[Stored items from a collection]

• • • • •

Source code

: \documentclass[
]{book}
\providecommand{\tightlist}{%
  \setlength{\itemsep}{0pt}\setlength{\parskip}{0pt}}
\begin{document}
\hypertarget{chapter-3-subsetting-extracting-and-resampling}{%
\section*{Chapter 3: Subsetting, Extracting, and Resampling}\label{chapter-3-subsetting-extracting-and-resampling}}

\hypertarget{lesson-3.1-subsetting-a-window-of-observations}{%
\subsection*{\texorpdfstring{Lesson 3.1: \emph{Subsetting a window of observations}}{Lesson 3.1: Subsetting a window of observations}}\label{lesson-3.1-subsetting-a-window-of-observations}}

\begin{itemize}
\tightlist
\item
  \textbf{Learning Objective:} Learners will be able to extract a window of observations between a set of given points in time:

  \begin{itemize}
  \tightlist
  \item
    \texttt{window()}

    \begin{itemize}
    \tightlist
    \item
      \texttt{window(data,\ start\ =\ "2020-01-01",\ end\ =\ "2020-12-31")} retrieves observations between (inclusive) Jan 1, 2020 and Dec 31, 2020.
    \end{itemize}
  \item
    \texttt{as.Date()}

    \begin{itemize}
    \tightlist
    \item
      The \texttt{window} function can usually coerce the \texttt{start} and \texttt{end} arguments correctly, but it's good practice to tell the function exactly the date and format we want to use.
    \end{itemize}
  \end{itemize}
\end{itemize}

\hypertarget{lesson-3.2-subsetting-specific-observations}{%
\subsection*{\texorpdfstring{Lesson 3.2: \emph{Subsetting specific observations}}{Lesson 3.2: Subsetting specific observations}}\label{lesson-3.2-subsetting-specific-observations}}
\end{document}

• • • • •

▸ **Activity**
Scan the data above, find each line with "subsetting", and copy it.

▸ **Task output**
\hypertarget{chapter-3-subsetting-extracting-and-resampling}{%
\section*{Chapter 3: Subsetting, Extracting, and Resampling}\label{chapter-3-subsetting-extracting-and-resampling}}
\hypertarget{lesson-3.1-subsetting-a-window-of-observations}{%
\subsection*{\texorpdfstring{Lesson 3.1: \emph{Subsetting a window of observations}}{Lesson 3.1: Subsetting a window of observations}}\label{lesson-3.1-subsetting-a-window-of-observations}}
\hypertarget{lesson-3.2-subsetting-specific-observations}{%
\subsection*{\texorpdfstring{Lesson 3.2: \emph{Subsetting specific observations}}{Lesson 3.2: Subsetting specific observations}}\label{lesson-3.2-subsetting-specific-observations}}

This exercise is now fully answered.